Advertisement

Abandoned at the Border: Priest Tells How he was Expelled from Nicaragua During Holy Week

Shutterstock

Father Donaciano Alarcón, a Claretian missionary expelled from Nicaragua by the dictatorship, described how the authorities leveled unfounded accusations against him, took him to the border with Honduras, and abandoned him to his fate.

“They put me in a patrol car with two police officers and took me to the border. They made me cross and told me that I was now outside of the country and I couldn’t return anymore,” Alarcón told Radio Hogar of the Archdiocese of Panama.

Currently, the Panamanian priest is safe in the city of San Pedro Sula in Honduras after being arrested by the regime’s police on April 3, Monday of Holy Week, at the end of the chrism Mass.

The missionary worked in the Our Lady Help of Christians Parish in the town of San José de Cusmapa in the Diocese of Estelí.

Father Ismael Montero Toyos, the provincial superior of the Claretians in Central America, told Radio Hogar that Alarcón “had been followed for days prior” and on April 3, taking advantage of the fact that “he had come from Mass and was not at his home, they arrested him and sent him to the border with Honduras.”

“Thank God we have people there we know and he slept well in San Marcos de Colón and traveled to San Pedro de Sula, where we have another community of Claretian missionaries. He is physically fine, but the situation is a bit difficult because they took him away without prior notice,” Montero explained.
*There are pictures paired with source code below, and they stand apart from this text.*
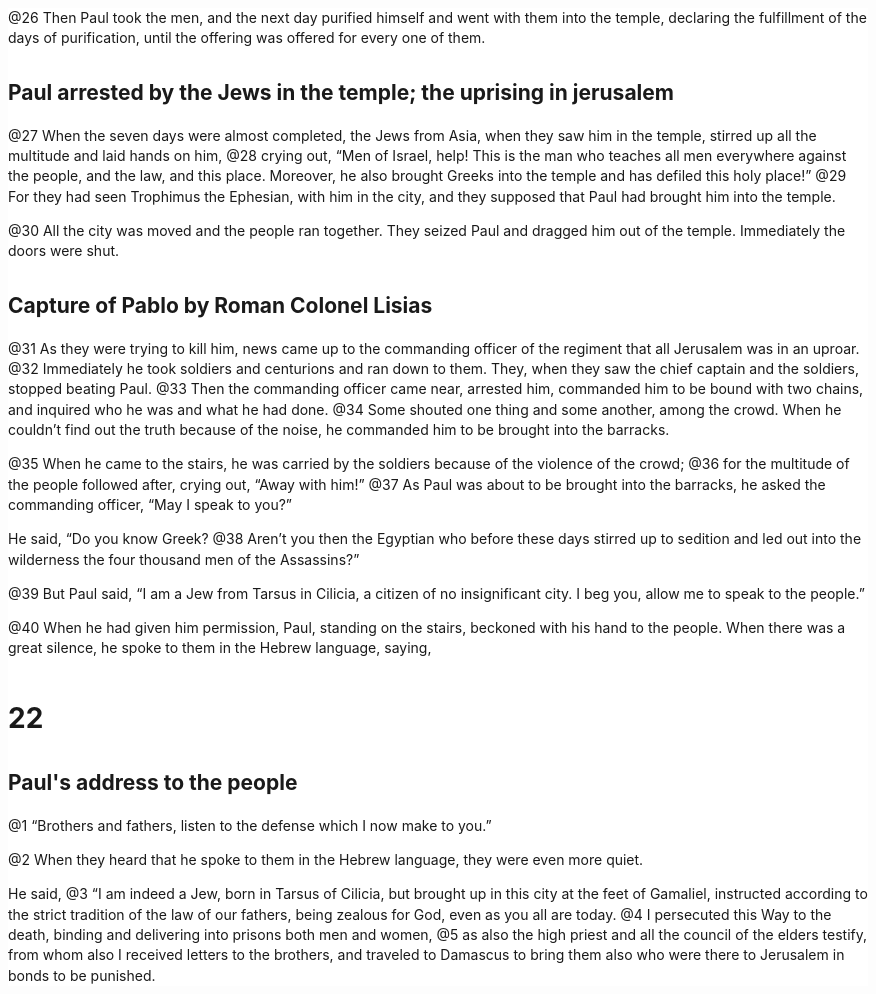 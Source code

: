 @26 Then Paul took the men, and the next day purified himself and went with them into the temple, declaring the fulfillment of the days of purification, until the offering was offered for every one of them.

## Paul arrested by the Jews in the temple; the uprising in jerusalem
@27 When the seven days were almost completed, the Jews from Asia, when they saw him in the temple, stirred up all the multitude and laid hands on him, 
@28 crying out, “Men of Israel, help! This is the man who teaches all men everywhere against the people, and the law, and this place. Moreover, he also brought Greeks into the temple and has defiled this holy place!” 
@29 For they had seen Trophimus the Ephesian, with him in the city, and they supposed that Paul had brought him into the temple. 

@30 All the city was moved and the people ran together. They seized Paul and dragged him out of the temple. Immediately the doors were shut.

## Capture of Pablo by Roman Colonel Lisias
@31 As they were trying to kill him, news came up to the commanding officer of the regiment that all Jerusalem was in an uproar. 
@32 Immediately he took soldiers and centurions and ran down to them. They, when they saw the chief captain and the soldiers, stopped beating Paul. 
@33 Then the commanding officer came near, arrested him, commanded him to be bound with two chains, and inquired who he was and what he had done. 
@34 Some shouted one thing and some another, among the crowd. When he couldn’t find out the truth because of the noise, he commanded him to be brought into the barracks. 

@35 When he came to the stairs, he was carried by the soldiers because of the violence of the crowd; 
@36 for the multitude of the people followed after, crying out, “Away with him!” 
@37 As Paul was about to be brought into the barracks, he asked the commanding officer, “May I speak to you?” 

He said, “Do you know Greek? 
@38 Aren’t you then the Egyptian who before these days stirred up to sedition and led out into the wilderness the four thousand men of the Assassins?” 

@39 But Paul said, “I am a Jew from Tarsus in Cilicia, a citizen of no insignificant city. I beg you, allow me to speak to the people.” 

@40 When he had given him permission, Paul, standing on the stairs, beckoned with his hand to the people. When there was a great silence, he spoke to them in the Hebrew language, saying, 

# 22 
## Paul's address to the people
@1 “Brothers and fathers, listen to the defense which I now make to you.” 

@2 When they heard that he spoke to them in the Hebrew language, they were even more quiet. 

He said, 
@3 “I am indeed a Jew, born in Tarsus of Cilicia, but brought up in this city at the feet of Gamaliel, instructed according to the strict tradition of the law of our fathers, being zealous for God, even as you all are today. 
@4 I persecuted this Way to the death, binding and delivering into prisons both men and women, 
@5 as also the high priest and all the council of the elders testify, from whom also I received letters to the brothers, and traveled to Damascus to bring them also who were there to Jerusalem in bonds to be punished.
According to a report released April 7 by the nongovernmental organization Blue and White Monitoring (the colors of the Nicaraguan flag) at least 15 Nicaraguans, mostly opponents of the regime and faithful Catholics as well as a journalist, were arrested in Nicaragua by the police during Holy Week.

Alarcón said that the priests have “been in an uncomfortable situation because they can’t talk about anything.”

The Claretian priest assured that he has never talked “about politics” because he has no interest in it, but “I don’t hold back from talking about the issue of justice at Mass on Sundays.”

The Panamanian priest denied some accounts that say he was expelled for holding an outdoor procession or Stations of the Cross, expressions of popular piety prohibited by the Daniel Ortega dictatorship in February of this year.

Advertisement

“I didn’t do a procession because they were prohibited and I was the first to tell people that they would not take place,” he said.

His expulsion

Alarcón recounted that the police came to the rectory in the morning and warned him that he had to “remember the prescriptions” for Holy Week given by the regime.

“I gave them a program of where I would be during Holy Week. But in most of the churches where I was, they were outside the church,” he said.

The priest explained that a day before he was expelled, he did not celebrate Mass on Palm Sunday but instead had traveled to another chapel. In his place, there was another priest who helped him with Holy Week and who was in charge of celebrating Mass.

“I went to go get an alb for the chrism Mass (on Monday of Holy Week) in Estelí and then I received a video in which people looked upset. It seems that the priest who was there went outside to bless the palm branches at the doors of the church and the policeman told him that he couldn’t do that. When the priest went inside, people got upset and started saying things to the police,” he said.

“The next morning, when we went to the chrism Mass, they stopped us abruptly and told me that they were going to expel me from the country. They said that they were going to put me in jail because I was inciting the people, that I was dedicating all the homilies to our Bishop Álvarez who is in prison and I was organizing the Stations of the Cross,” he continued.

However, Alarcón pointed out to the authorities that everything said against him was “a lie.” Nevertheless, the police accused him of inciting a “riot” in the church.

“It was all a lie, I just went looking for my alb and came back,” he stressed.

“The policeman told me that he was issuing a warning. But we went to the chrism Mass, we were going to have lunch with my fellow priest and two other people, and they asked me for my papers and told me that I had to accompany them,” he recounted.

Then he said that they obliged him to get in a patrol car with two policemen and took him to the border.

“They made me cross and told me that I was now out of the country and couldn’t come back anymore. I didn’t know what to do, so I looked for a place to sit down. Some ladies saw me and I told them about it. They gave me a hug, I cried a little and they helped me get a phone to call my father and I was taken in by a family in San Marcos de Colón,” he said.

Alarcón noted that although the police didn’t use force, how they expelled him was “humiliating.”

According to a recent report prepared by lawyer and researcher Martha Patricia Molina, more than 3,000 Holy Week processions were prohibited by the dictatorship in Nicaragua this year.

Daniel Ortega, who heads the Sandinista National Liberation Front (FSLN), a guerrilla group turned political party, has been in power since 2007.

Hand in hand with his wife and vice president, Rosario Murillo, Ortega exercises an iron-fisted dictatorship that penalizes all criticism and dissent.

The Nicaraguan dictator is intensely persecuting the Catholic Church because it has been leading the defense of human rights. One of Ortega’s most recent targets has been the bishop of Matagalpa, Rolando Álvarez, convicted by the regime of “treason to the fatherland” and sentenced to 26 years and four months in prison.